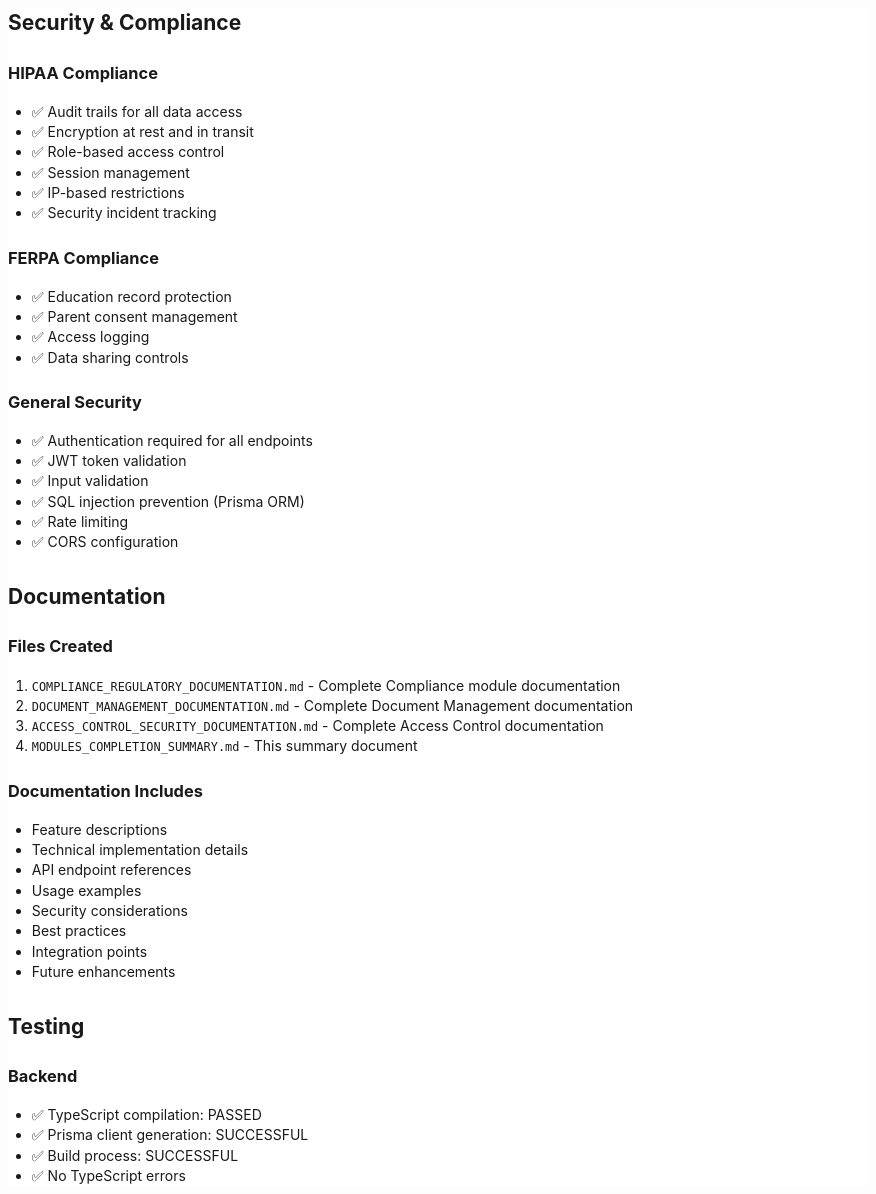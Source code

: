 ## Security & Compliance

### HIPAA Compliance
- ✅ Audit trails for all data access
- ✅ Encryption at rest and in transit
- ✅ Role-based access control
- ✅ Session management
- ✅ IP-based restrictions
- ✅ Security incident tracking

### FERPA Compliance
- ✅ Education record protection
- ✅ Parent consent management
- ✅ Access logging
- ✅ Data sharing controls

### General Security
- ✅ Authentication required for all endpoints
- ✅ JWT token validation
- ✅ Input validation
- ✅ SQL injection prevention (Prisma ORM)
- ✅ Rate limiting
- ✅ CORS configuration

## Documentation

### Files Created
1. `COMPLIANCE_REGULATORY_DOCUMENTATION.md` - Complete Compliance module documentation
2. `DOCUMENT_MANAGEMENT_DOCUMENTATION.md` - Complete Document Management documentation
3. `ACCESS_CONTROL_SECURITY_DOCUMENTATION.md` - Complete Access Control documentation
4. `MODULES_COMPLETION_SUMMARY.md` - This summary document

### Documentation Includes
- Feature descriptions
- Technical implementation details
- API endpoint references
- Usage examples
- Security considerations
- Best practices
- Integration points
- Future enhancements

## Testing

### Backend
- ✅ TypeScript compilation: PASSED
- ✅ Prisma client generation: SUCCESSFUL
- ✅ Build process: SUCCESSFUL
- ✅ No TypeScript errors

--------------------

§ WORK ORDER
Copy out the lines above, from the one holding "- Best practices" through the final line, with no other lines.

§ OUTPUT
- Best practices
- Integration points
- Future enhancements

## Testing

### Backend
- ✅ TypeScript compilation: PASSED
- ✅ Prisma client generation: SUCCESSFUL
- ✅ Build process: SUCCESSFUL
- ✅ No TypeScript errors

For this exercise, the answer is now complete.